In Schneider’s high-resolution simulation, global temperature rose and stratocumulus clouds thinned at a fairly steady pace as CO2 concentration increased—until the concentration reached roughly triple today’s level.

Tapio Schneider climate model
Climate models divide the atmosphere into a 3-D grid. A new model will nest high-resolution sub-models, capable of realistically simulating cloud behavior, within the larger model. Credit: Schneider et al., Nature Climate Change

At that point, the clouds broke up. And without their cooling effect, global temperature jumped by 8°C (about 14°F).

If this is what happened 50 million years ago, Schneider said, the surge of heat from the loss of the clouds, on top of the warming from the increase in greenhouse gases, could have raised temperatures enough to make the Arctic suitable for crocodiles. If we continue releasing greenhouse gases at our current rate, he added, we could reach that point again somewhere around the beginning of the next century.
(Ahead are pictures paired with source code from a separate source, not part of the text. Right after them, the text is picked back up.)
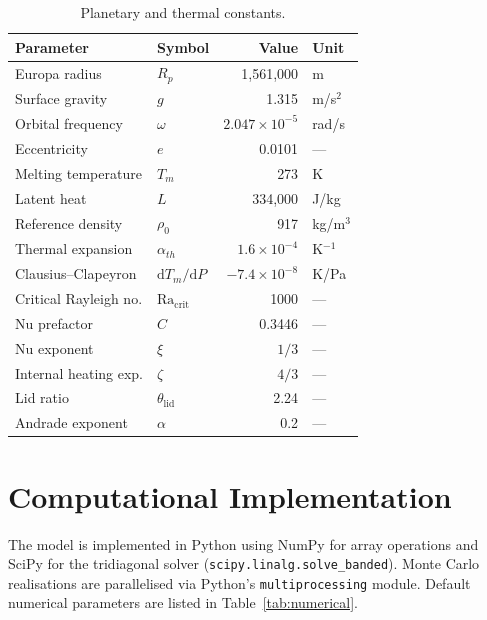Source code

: \documentclass[11pt,a4paper]{article}
\newcommand{\dd}{\mathrm{d}}
\newcommand{\Ra}{\mathrm{Ra}}
\begin{document}
\begin{table}[h]
\centering
\caption{Planetary and thermal constants.}
\label{tab:constants}
\begin{tabular}{llrl}
\toprule
\textbf{Parameter} & \textbf{Symbol} & \textbf{Value} & \textbf{Unit} \\
\midrule
Europa radius         & $R_p$           & 1,561,000  & m \\
Surface gravity       & $g$             & 1.315      & m/s$^2$ \\
Orbital frequency     & $\omega$        & $2.047 \times 10^{-5}$ & rad/s \\
Eccentricity          & $e$             & 0.0101     & --- \\
Melting temperature   & $T_m$           & 273        & K \\
Latent heat           & $L$             & 334,000    & J/kg \\
Reference density     & $\rho_0$        & 917        & kg/m$^3$ \\
Thermal expansion     & $\alpha_{th}$   & $1.6 \times 10^{-4}$ & K$^{-1}$ \\
Clausius--Clapeyron   & $\dd T_m/\dd P$ & $-7.4 \times 10^{-8}$ & K/Pa \\
Critical Rayleigh no. & $\Ra_{\mathrm{crit}}$ & 1000  & --- \\
Nu prefactor          & $C$             & 0.3446     & --- \\
Nu exponent           & $\xi$           & $1/3$      & --- \\
Internal heating exp. & $\zeta$         & $4/3$      & --- \\
Lid ratio             & $\theta_{\mathrm{lid}}$ & 2.24 & --- \\
Andrade exponent      & $\alpha$        & 0.2        & --- \\
\bottomrule
\end{tabular}
\end{table}

\section{Computational Implementation}
\label{sec:implementation}

The model is implemented in Python using NumPy for array operations and
SciPy for the tridiagonal solver (\texttt{scipy.linalg.solve\_banded}).
Monte Carlo realisations are parallelised via Python's
\texttt{multiprocessing} module. Default numerical parameters are listed
in Table~\ref{tab:numerical}.
\end{document}
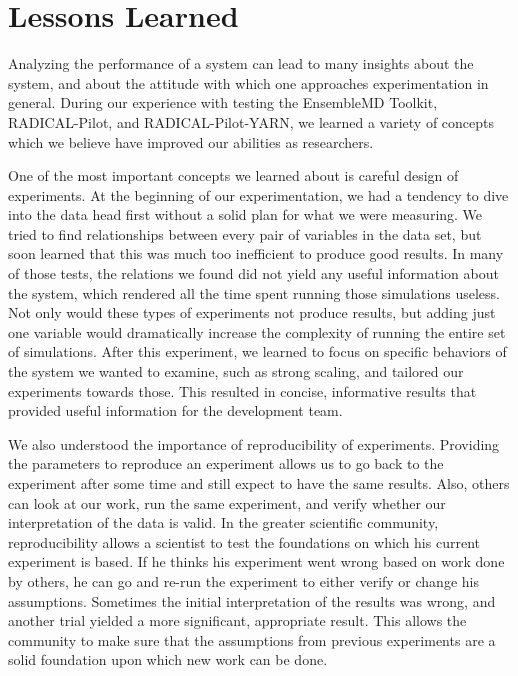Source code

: \documentclass[]{article}
\begin{document}
\section{Lessons Learned}
	Analyzing the performance of a system can lead to many insights about the system, and about the attitude with which one approaches experimentation in general. During our experience with testing the EnsembleMD Toolkit, RADICAL-Pilot, and RADICAL-Pilot-YARN, we learned a variety of concepts which we believe have improved our abilities as researchers.

	One of the most important concepts we learned about is careful design of experiments. At the beginning of our experimentation, we had a tendency to dive into the data head first without a solid plan for what we were measuring. We tried to find relationships between every pair of variables in the data set, but soon learned that this was much too inefficient to produce good results. In many of those tests, the relations we found did not yield any useful information about the system, which rendered all the time spent running those simulations useless. Not only would these types of experiments not produce results, but adding just one variable would dramatically increase the complexity of running the entire set of simulations. After this experiment, we learned to focus on specific behaviors of the system we wanted to examine, such as strong scaling, and tailored our experiments towards those. This resulted in concise, informative results that provided useful information for the development team.

	We also understood the importance of reproducibility of experiments. Providing the parameters to reproduce an experiment allows us to go back to the experiment after some time and still expect to have the same results. Also, others can look at our work, run the same experiment, and verify whether our interpretation of the data is valid. In the greater scientific community, reproducibility allows a scientist to test the foundations on which his current experiment is based. If he thinks his experiment went wrong based on work done by others, he can go and re-run the experiment to either verify or change his assumptions. Sometimes the initial interpretation of the results was wrong, and another trial yielded a more significant, appropriate result. This allows the community to make sure that the assumptions from previous experiments are a solid foundation upon which new work can be done.
\end{document}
Further, returning to our current “normal” might not be easy. In Schneider’s model, once the stratocumulus clouds were lost, greenhouse-gas concentration had to fall to about half of today’s level before the clouds returned to their present state.

America’s Next Supermodel

This small-scale simulation might or might not show what really could happen all over the world. But incorporating thousands of such simulations, representing key spots throughout the planet, into a global model could dramatically improve the model's ability to calculate cloud behavior worldwide and the future of Earth's climate.

Schneider hopes to make such a global climate model a reality through the work of the Climate Modeling Alliance, a coalition of scientists, engineers and mathematicians from JPL, Caltech, the Massachusetts Institute of Technology (MIT) and the Naval Postgraduate School­. And the new model promises other important improvements as well.
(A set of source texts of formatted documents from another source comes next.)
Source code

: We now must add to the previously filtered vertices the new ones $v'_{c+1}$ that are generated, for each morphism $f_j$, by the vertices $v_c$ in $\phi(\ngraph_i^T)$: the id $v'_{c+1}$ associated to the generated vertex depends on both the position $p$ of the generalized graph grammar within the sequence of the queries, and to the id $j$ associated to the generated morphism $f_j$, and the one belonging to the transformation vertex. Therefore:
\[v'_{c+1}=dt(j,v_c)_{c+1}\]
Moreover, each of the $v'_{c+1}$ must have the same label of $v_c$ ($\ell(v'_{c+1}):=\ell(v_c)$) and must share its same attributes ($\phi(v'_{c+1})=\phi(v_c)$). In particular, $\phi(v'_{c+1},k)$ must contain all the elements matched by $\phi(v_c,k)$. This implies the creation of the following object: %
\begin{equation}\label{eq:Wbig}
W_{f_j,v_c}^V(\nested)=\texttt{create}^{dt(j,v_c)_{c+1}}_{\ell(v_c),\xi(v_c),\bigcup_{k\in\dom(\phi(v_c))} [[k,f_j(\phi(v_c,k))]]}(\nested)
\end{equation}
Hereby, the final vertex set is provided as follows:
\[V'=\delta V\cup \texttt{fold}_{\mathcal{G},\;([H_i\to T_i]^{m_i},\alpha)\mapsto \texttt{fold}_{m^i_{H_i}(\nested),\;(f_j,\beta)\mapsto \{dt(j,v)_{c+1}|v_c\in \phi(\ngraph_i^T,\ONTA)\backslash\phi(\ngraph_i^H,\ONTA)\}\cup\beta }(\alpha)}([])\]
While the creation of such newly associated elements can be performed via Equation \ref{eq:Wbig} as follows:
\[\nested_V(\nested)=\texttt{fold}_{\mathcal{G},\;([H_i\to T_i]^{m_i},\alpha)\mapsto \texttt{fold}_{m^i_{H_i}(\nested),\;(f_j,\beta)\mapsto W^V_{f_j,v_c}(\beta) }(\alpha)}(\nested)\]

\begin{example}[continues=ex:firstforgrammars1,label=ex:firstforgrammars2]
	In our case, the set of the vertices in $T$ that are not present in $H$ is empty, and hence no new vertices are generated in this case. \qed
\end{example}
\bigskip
“We live in a golden age of Earth observations from space,” Schneider said, and the new model is being designed to automatically incorporate the flood of data continually pouring down from our Earth-observing satellites, as well as from ocean buoys and other sources. That, Schneider said, means the new model will be able to take advantage of much more observational data than current models can employ.
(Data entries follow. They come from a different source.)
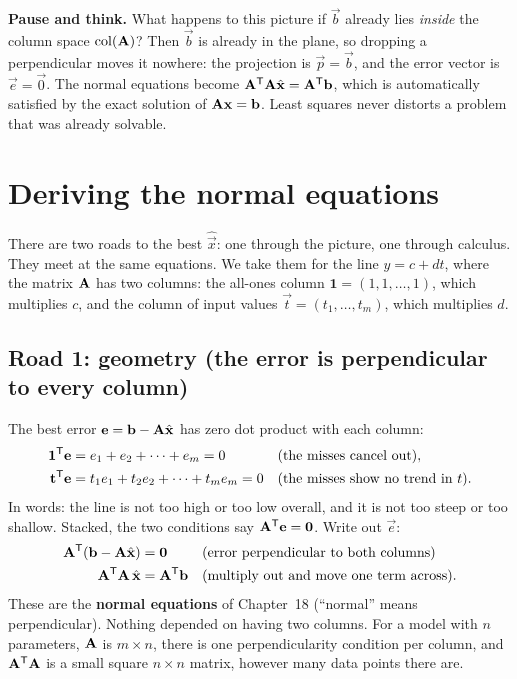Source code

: \begin{recoverybox}
\textbf{Pause and think.} What happens to this picture if $\vec{b}$ already lies \emph{inside} the
column space $\operatorname{col}(\mathbf{A})$?
Then $\vec{b}$ is already in the plane, so dropping a perpendicular moves it nowhere: the projection is
$\vec{p} = \vec{b}$, and the error vector is $\vec{e} = \vec{0}$. The normal equations become
$\mathbf{A}^{\mathsf{T}}\mathbf{A}\hat{\mathbf{x}} = \mathbf{A}^{\mathsf{T}}\mathbf{b}$, which is automatically satisfied by the exact
solution of $\mathbf{A}\mathbf{x} = \mathbf{b}$. Least squares never distorts a problem that was already
solvable.
\end{recoverybox}

\section{Deriving the normal equations}\label{ch19:sec-derive}

There are two roads to the best $\hat{\vec{x}}$: one through the picture, one through calculus.
They meet at the same equations. We take them for the line $y=c+dt$, where the matrix $\mathbf{A}$ has
two columns: the all-ones column $\mathbf{1}=(1,1,\dots,1)$, which multiplies $c$, and the column of
input values $\vec{t}=(t_1,\dots,t_m)$, which multiplies $d$.

\subsection*{Road 1: geometry (the error is perpendicular to every column)}

The best error $\mathbf{e}=\mathbf{b}-\mathbf{A}\hat{\mathbf{x}}$ has zero dot product with each column:
\begin{align*}
  \mathbf{1}^{\mathsf{T}}\mathbf{e} &= e_1+e_2+\dots+e_m = 0
     && \text{(the misses cancel out)},\\
  \mathbf{t}^{\mathsf{T}}\mathbf{e} &= t_1e_1+t_2e_2+\dots+t_me_m = 0
     && \text{(the misses show no trend in $t$)}.
\end{align*}
In words: the line is not too high or too low overall, and it is not too steep or too shallow.
Stacked, the two conditions say $\mathbf{A}^{\mathsf{T}}\mathbf{e}=\mathbf{0}$. Write out $\vec{e}$:
\begin{align*}
  \mathbf{A}^{\mathsf{T}}(\mathbf{b}-\mathbf{A}\hat{\mathbf{x}}) &= \mathbf{0}
     && \text{(error perpendicular to both columns)}\\
  \mathbf{A}^{\mathsf{T}}\mathbf{A}\,\hat{\mathbf{x}} &= \mathbf{A}^{\mathsf{T}}\mathbf{b}
     && \text{(multiply out and move one term across).}
\end{align*}
These are the \textbf{normal equations} of Chapter~18 (``normal'' means perpendicular). Nothing
depended on having two columns. For a model with $n$ parameters, $\mathbf{A}$ is $m\times n$, there is
one perpendicularity condition per column, and $\mathbf{A}^{\mathsf{T}}\mathbf{A}$ is a small square $n\times n$
matrix, however many data points there are.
The new model also aims to automate and improve the current process of tweaking a model to bring it into closer agreement with actual measurements. “Right now, there’s manual calibration of just a few points, a few parameters, relative to very few pieces of data,” Schneider said. “We want to do the same thing, but with all imprecisely known parameters of the model rather than just a few, and using data much more massively.”

This level of accuracy stands to benefit everyone who needs to plan for the challenges ahead, from the leaders of governments and businesses to individuals.

“Just as you now have weather-forecasting apps on the phone in your pocket, helping you make decisions about the future, we want to make sure that in a few years, you can have climate-prediction apps on your phone,” Schneider said. “So, for example, when you buy a house, you can know how likely it is that the forest behind the house will burn or that the neighborhood will be flooded. I would say within 5 years, we’ll have it.”